Kermit Gosnell, the Philadelphia abortionist convicted in 2013 of murdering three babies born alive and of involuntary manslaughter of Karnamaya Mongar from a painkiller overdose, has been ordered to pay almost $4 million dollars to Mongar’s daughter.
However, lawyers admitted that Gosnell, who is currently serving a life sentence, is broke and without insurance, and is “unlikely” to ever pay.
As Live Action News covered at the time, Gosnell was also convicted of 21 counts of illegal abortions past 24 weeks and more than 200 misdemeanor counts of violating informed-consent requirements. A 2010 FBI raid on Gosnell’s clinic found “blood on the floor,” a “stench of urine fill[ing] the air,” a “flea-infested cat wander[ing] through the facility,” “cat feces on the stairs,” semi-conscious women “moaning in the waiting room or the recovery room, where they sit on dirty recliners covered with blood-stained blankets,” and a “row of jars contain[ing] the severed feet of fetuses.”

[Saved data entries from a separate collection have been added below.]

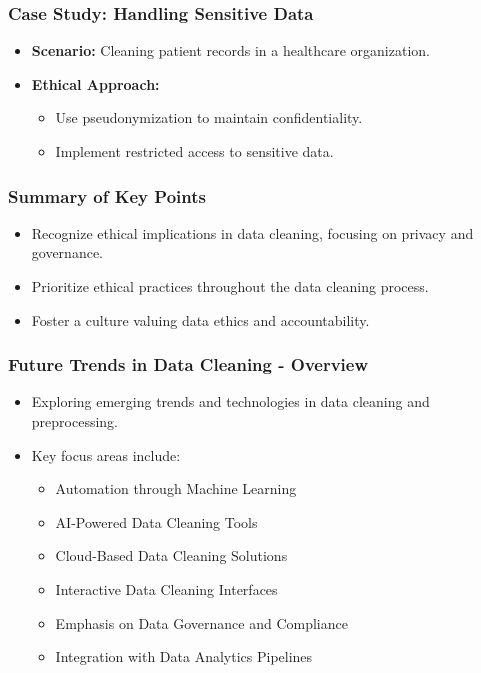 \documentclass[aspectratio=169]{beamer}
\begin{document}
\begin{frame}[fragile]
    \frametitle{Case Study: Handling Sensitive Data}
    \begin{itemize}
        \item \textbf{Scenario:} Cleaning patient records in a healthcare organization.
        \item \textbf{Ethical Approach:}
        \begin{itemize}
            \item Use pseudonymization to maintain confidentiality.
            \item Implement restricted access to sensitive data.
        \end{itemize}
    \end{itemize}
\end{frame}

\begin{frame}[fragile]
    \frametitle{Summary of Key Points}
    \begin{itemize}
        \item Recognize ethical implications in data cleaning, focusing on privacy and governance.
        \item Prioritize ethical practices throughout the data cleaning process.
        \item Foster a culture valuing data ethics and accountability.
    \end{itemize}
\end{frame}

\begin{frame}[fragile]
  \frametitle{Future Trends in Data Cleaning - Overview}
  \begin{itemize}
    \item Exploring emerging trends and technologies in data cleaning and preprocessing.
    \item Key focus areas include:
    \begin{itemize}
      \item Automation through Machine Learning
      \item AI-Powered Data Cleaning Tools
      \item Cloud-Based Data Cleaning Solutions
      \item Interactive Data Cleaning Interfaces
      \item Emphasis on Data Governance and Compliance
      \item Integration with Data Analytics Pipelines
    \end{itemize}
  \end{itemize}
\end{frame}
\end{document}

The Gosnell story also sparked intense debate between abortion opponents and defenders. Pro-choicers argued that Gosnell thrived because pro-life laws had driven more reputable, early-term abortion clinics out of business, leaving women nowhere else to turn.
But pro-lifers argued Gosnell was a symptom of the abortion industry’s disregard for women, noting that an inspector from the National Abortion Federation declined to report on the health violations she discovered at his clinic and that Pennsylvania’s pro-choice Republican Governor Tom Ridge ended clinic inspections in the state.